Every line containing the word "stock" must be pulled from the records.

**** DATASET RECORDS

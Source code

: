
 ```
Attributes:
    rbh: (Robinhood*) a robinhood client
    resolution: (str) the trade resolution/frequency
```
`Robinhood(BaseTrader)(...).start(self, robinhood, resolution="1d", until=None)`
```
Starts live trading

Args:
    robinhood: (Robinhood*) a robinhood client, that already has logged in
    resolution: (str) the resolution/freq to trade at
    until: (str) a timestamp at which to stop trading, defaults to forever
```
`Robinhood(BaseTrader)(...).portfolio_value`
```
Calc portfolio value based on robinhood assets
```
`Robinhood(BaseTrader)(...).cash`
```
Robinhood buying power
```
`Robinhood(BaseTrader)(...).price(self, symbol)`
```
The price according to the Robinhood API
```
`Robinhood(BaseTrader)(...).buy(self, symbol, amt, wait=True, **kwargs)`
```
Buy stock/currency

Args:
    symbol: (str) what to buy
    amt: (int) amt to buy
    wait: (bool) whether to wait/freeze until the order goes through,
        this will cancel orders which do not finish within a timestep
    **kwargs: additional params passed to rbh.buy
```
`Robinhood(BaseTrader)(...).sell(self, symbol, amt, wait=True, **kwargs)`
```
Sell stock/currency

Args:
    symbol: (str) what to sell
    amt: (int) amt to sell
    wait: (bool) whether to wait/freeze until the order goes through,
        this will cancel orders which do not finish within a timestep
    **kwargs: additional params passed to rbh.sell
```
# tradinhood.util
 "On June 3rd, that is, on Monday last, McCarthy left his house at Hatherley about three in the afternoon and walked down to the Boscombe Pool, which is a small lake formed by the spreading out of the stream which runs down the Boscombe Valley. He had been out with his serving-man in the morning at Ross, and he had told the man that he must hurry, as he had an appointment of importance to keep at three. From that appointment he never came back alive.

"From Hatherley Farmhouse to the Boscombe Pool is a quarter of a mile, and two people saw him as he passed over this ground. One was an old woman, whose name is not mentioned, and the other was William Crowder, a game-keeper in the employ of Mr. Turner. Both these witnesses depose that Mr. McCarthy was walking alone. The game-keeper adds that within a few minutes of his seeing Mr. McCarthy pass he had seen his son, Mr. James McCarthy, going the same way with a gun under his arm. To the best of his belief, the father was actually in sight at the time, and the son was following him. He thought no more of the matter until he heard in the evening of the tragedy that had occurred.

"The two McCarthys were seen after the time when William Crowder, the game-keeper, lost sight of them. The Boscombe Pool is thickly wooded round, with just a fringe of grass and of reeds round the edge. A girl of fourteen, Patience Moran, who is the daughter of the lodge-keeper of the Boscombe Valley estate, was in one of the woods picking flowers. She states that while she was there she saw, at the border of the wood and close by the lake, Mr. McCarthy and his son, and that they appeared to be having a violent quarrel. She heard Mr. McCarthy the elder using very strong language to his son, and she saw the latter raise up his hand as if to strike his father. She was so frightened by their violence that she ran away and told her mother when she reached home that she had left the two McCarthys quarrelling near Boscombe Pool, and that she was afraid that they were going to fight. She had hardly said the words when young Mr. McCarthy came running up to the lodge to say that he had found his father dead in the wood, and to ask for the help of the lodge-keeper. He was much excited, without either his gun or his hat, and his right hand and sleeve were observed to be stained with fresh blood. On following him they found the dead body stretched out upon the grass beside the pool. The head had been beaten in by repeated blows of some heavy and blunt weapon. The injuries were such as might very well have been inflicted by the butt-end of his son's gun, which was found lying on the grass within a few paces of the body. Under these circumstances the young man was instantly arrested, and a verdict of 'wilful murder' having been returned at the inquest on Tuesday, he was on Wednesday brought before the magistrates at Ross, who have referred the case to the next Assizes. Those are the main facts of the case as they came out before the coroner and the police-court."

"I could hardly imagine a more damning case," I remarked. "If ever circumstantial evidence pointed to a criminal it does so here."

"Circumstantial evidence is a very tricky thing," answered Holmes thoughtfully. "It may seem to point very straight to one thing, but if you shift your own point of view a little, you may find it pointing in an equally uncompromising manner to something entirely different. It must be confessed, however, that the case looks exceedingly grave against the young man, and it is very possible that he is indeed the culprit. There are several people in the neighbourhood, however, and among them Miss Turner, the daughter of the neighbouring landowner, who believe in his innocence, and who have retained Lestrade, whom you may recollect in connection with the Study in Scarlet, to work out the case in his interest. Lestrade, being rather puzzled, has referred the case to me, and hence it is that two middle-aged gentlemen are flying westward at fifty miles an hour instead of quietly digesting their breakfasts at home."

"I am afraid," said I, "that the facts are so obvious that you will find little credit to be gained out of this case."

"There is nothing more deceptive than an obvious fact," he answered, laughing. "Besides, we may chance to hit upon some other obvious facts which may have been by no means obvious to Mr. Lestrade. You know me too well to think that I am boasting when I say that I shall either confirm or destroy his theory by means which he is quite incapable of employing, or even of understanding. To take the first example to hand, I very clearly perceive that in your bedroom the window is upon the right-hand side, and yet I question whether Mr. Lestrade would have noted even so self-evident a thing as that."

********

**YOUR RESPONSE:**
Buy stock/currency
Sell stock/currency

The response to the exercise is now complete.